(Pictures paired with source code)
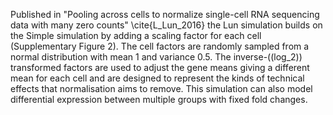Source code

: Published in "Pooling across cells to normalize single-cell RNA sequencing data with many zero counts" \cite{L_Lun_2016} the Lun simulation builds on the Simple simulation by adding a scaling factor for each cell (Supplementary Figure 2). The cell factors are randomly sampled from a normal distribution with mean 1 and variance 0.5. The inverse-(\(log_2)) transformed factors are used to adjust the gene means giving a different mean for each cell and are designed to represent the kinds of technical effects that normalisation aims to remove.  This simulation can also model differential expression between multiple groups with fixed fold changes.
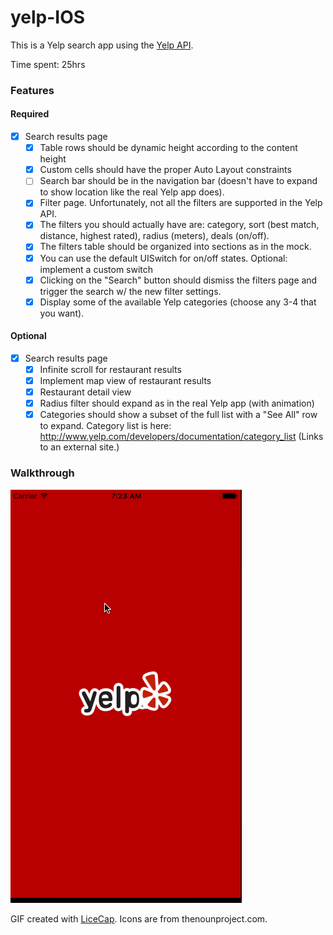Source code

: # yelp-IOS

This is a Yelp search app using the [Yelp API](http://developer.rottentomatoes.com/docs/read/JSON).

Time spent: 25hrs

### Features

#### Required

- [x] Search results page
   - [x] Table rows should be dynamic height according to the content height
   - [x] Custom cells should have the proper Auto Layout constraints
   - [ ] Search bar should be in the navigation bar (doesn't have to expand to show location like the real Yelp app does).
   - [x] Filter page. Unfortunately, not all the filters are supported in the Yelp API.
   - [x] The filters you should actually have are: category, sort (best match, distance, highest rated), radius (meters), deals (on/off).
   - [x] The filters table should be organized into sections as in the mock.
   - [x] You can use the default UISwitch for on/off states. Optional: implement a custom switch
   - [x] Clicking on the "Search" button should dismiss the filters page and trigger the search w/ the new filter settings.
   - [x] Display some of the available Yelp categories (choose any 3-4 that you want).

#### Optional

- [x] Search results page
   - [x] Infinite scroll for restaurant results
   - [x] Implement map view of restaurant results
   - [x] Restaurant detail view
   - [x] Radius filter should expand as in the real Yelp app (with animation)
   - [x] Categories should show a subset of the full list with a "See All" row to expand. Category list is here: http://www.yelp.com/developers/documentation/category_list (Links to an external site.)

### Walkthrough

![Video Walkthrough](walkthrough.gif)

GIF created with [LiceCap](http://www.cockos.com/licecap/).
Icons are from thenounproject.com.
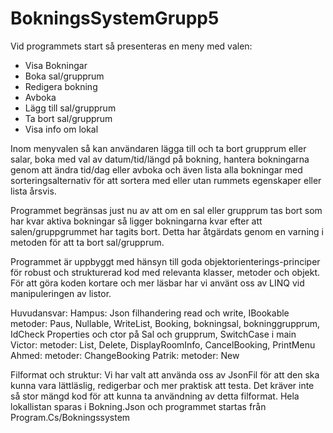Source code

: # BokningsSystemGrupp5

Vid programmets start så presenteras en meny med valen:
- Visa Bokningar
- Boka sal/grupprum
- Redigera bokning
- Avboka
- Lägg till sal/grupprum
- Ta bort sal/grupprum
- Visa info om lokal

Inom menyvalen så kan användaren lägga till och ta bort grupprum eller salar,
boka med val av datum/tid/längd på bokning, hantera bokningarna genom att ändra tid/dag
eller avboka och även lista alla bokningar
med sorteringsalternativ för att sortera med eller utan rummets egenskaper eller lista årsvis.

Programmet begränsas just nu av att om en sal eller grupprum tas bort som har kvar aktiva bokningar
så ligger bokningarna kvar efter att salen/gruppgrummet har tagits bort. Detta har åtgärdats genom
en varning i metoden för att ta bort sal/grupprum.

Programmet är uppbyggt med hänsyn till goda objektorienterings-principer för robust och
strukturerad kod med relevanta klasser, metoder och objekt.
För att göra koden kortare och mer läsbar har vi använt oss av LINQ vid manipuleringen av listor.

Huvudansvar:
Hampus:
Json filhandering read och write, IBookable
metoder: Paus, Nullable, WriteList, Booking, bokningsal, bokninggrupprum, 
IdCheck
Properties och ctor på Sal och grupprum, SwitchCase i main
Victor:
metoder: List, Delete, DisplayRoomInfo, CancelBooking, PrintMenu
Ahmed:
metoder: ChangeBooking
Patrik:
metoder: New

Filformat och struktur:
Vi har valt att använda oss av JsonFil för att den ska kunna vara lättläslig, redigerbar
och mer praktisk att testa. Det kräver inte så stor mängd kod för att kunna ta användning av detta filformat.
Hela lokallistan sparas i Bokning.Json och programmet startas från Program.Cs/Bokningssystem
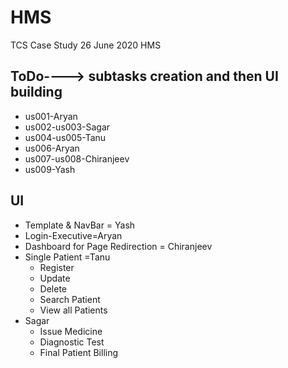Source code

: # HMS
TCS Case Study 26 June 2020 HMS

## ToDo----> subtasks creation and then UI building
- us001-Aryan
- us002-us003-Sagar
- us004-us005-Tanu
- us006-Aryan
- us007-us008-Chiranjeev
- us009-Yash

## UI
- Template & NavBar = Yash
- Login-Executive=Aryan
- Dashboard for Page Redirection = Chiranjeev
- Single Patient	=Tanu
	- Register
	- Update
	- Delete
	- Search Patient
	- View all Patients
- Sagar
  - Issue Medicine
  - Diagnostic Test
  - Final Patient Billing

» Exercise prompt: Only the lines from the start of the records above through the line containing "- [x] Custom" should be returned, exactly and with both ends, please; the pictures stay out.

» Exercise result:
Source code

: Published in "Pooling across cells to normalize single-cell RNA sequencing data with many zero counts" \cite{L_Lun_2016} the Lun simulation builds on the Simple simulation by adding a scaling factor for each cell (Supplementary Figure 2). The cell factors are randomly sampled from a normal distribution with mean 1 and variance 0.5. The inverse-(\(log_2)) transformed factors are used to adjust the gene means giving a different mean for each cell and are designed to represent the kinds of technical effects that normalisation aims to remove.  This simulation can also model differential expression between multiple groups with fixed fold changes.
Source code

: # yelp-IOS

This is a Yelp search app using the [Yelp API](http://developer.rottentomatoes.com/docs/read/JSON).

Time spent: 25hrs

### Features

#### Required

- [x] Search results page
   - [x] Table rows should be dynamic height according to the content height
   - [x] Custom cells should have the proper Auto Layout constraints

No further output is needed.